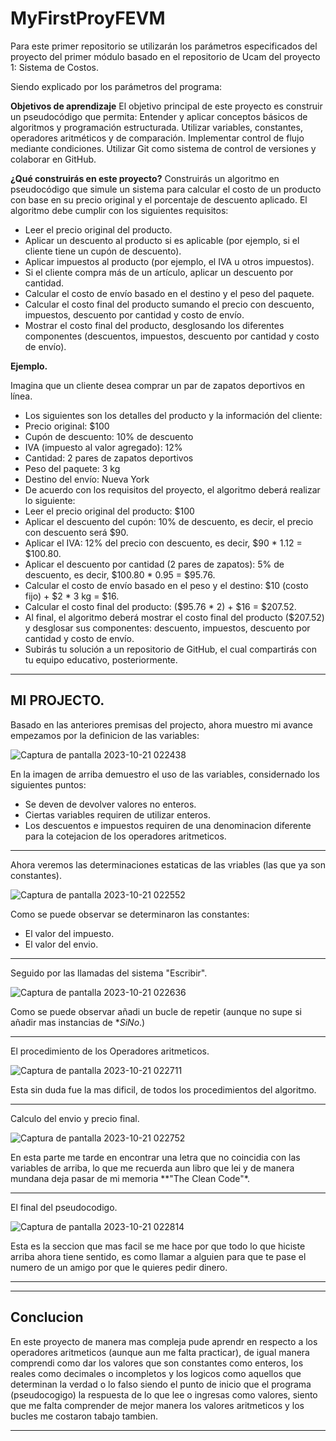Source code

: # MyFirstProyFEVM
Para este primer repositorio se utilizarán los parámetros especificados del proyecto del primer módulo basado en el repositorio de Ucam del proyecto 1: Sistema de Costos.

Siendo explicado por los parámetros del programa:

**Objetivos de aprendizaje**
El objetivo principal de este proyecto es construir un pseudocódigo que permita:
Entender y aplicar conceptos básicos de algoritmos y programación estructurada.
Utilizar variables, constantes, operadores aritméticos y de comparación.
Implementar control de flujo mediante condiciones.
Utilizar Git como sistema de control de versiones y colaborar en GitHub.

**¿Qué construirás en este proyecto?**
Construirás un algoritmo en pseudocódigo que simule un sistema para calcular el costo de un producto con base en su precio original y el porcentaje de descuento aplicado. El algoritmo debe cumplir con los siguientes requisitos:

- Leer el precio original del producto.
- Aplicar un descuento al producto si es aplicable (por ejemplo, si el cliente tiene un cupón de descuento).
- Aplicar impuestos al producto (por ejemplo, el IVA u otros impuestos).
- Si el cliente compra más de un artículo, aplicar un descuento por cantidad.
- Calcular el costo de envío basado en el destino y el peso del paquete.
- Calcular el costo final del producto sumando el precio con descuento, impuestos, descuento por cantidad y costo de envío.
- Mostrar el costo final del producto, desglosando los diferentes componentes (descuentos, impuestos, descuento por cantidad y costo de envío).


**Ejemplo.** 

Imagina que un cliente desea comprar un par de zapatos deportivos en línea.
- Los siguientes son los detalles del producto y la información del cliente:
- Precio original: $100
- Cupón de descuento: 10% de descuento
- IVA (impuesto al valor agregado): 12%
- Cantidad: 2 pares de zapatos deportivos
- Peso del paquete: 3 kg
- Destino del envío: Nueva York
- De acuerdo con los requisitos del proyecto, el algoritmo deberá realizar lo siguiente:
- Leer el precio original del producto: $100
- Aplicar el descuento del cupón: 10% de descuento, es decir, el precio con descuento será $90.
- Aplicar el IVA: 12% del precio con descuento, es decir, $90 * 1.12 = $100.80.
- Aplicar el descuento por cantidad (2 pares de zapatos): 5% de descuento, es decir, $100.80 * 0.95 = $95.76.
- Calcular el costo de envío basado en el peso y el destino: $10 (costo fijo) + $2 * 3 kg = $16.
- Calcular el costo final del producto: ($95.76 * 2) + $16 = $207.52.
- Al final, el algoritmo deberá mostrar el costo final del producto ($207.52) y desglosar sus componentes: descuento, impuestos, descuento por cantidad y costo de envío.
- Subirás tu solución a un repositorio de GitHub, el cual compartirás con tu equipo educativo, posteriormente.

---
## MI PROJECTO.

Basado en las anteriores premisas del projecto, ahora muestro mi avance empezamos por la definicion de las variables:


![Captura de pantalla 2023-10-21 022438](https://github.com/FrankVargaz/MyFirstProyFEVM/assets/146491297/b25762d2-f841-45f5-aedd-812abc533f8a)

En la imagen de arriba demuestro el uso de las variables, considernado los siguientes puntos:
- Se deven de devolver valores no enteros.
- Ciertas variables requiren de utilizar enteros.
- Los descuentos e impuestos requiren de una denominacion diferente para la cotejacion de los operadores aritmeticos.

---
Ahora veremos las determinaciones estaticas de las vriables (las que ya son constantes).

![Captura de pantalla 2023-10-21 022552](https://github.com/FrankVargaz/MyFirstProyFEVM/assets/146491297/50337545-541e-4214-ae79-e42c9f25ed50)



Como se puede observar se determinaron las constantes:
- El valor del impuesto.
- El valor del envio.

---

Seguido por las llamadas del sistema "Escribir".

![Captura de pantalla 2023-10-21 022636](https://github.com/FrankVargaz/MyFirstProyFEVM/assets/146491297/4b0a048e-9f56-4458-ba6d-45e16893ad2a)


Como se puede observar añadi un bucle de repetir (aunque no supe si añadir mas instancias de **SiNo*.)

---
El procedimiento de los Operadores aritmeticos.


![Captura de pantalla 2023-10-21 022711](https://github.com/FrankVargaz/MyFirstProyFEVM/assets/146491297/55d94e5c-e24a-42ff-8101-22f14e063a95)

Esta sin duda fue la mas dificil, de todos los procedimientos del algoritmo.

---

Calculo del envio y precio final.

![Captura de pantalla 2023-10-21 022752](https://github.com/FrankVargaz/MyFirstProyFEVM/assets/146491297/d23e6fc2-d488-4854-991c-58496ee37049)

En esta parte me tarde en encontrar una letra que no coincidia con las variables de arriba, lo que me recuerda aun libro que lei y de manera mundana deja pasar de mi memoria **"The Clean Code"*.

---

El final del pseudocodigo.

![Captura de pantalla 2023-10-21 022814](https://github.com/FrankVargaz/MyFirstProyFEVM/assets/146491297/a89e1c03-5135-4903-bb19-4622adde9914)

Esta es la seccion que mas facil se me hace por que todo lo que hiciste arriba ahora tiene sentido, es como llamar a alguien para que te pase el numero de un amigo por que le quieres pedir dinero.

---






---

## Conclucion


En este proyecto de manera mas compleja pude aprendr en respecto a los operadores aritmeticos (aunque aun me falta practicar), de igual manera comprendi como dar los valores que son constantes como enteros, los reales como decimales o incompletos y los logicos como aquellos que determinan la verdad o lo falso siendo el punto de inicio que el programa (pseudocogigo) la respuesta de lo que lee o ingresas como valores, siento que me falta comprender de mejor manera los valores aritmeticos y los bucles me costaron tabajo tambien.

---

● ● ● ● ● ● ●

__Your assignment__. Everything above from the line containing "- Cantidad: 2 pares de zapatos deportivos" through the line containing "- Leer el precio original del producto: $100" must be copied exactly. Nothing outside that range belongs in the answer.

__Written answer__.
- Cantidad: 2 pares de zapatos deportivos
- Peso del paquete: 3 kg
- Destino del envío: Nueva York
- De acuerdo con los requisitos del proyecto, el algoritmo deberá realizar lo siguiente:
- Leer el precio original del producto: $100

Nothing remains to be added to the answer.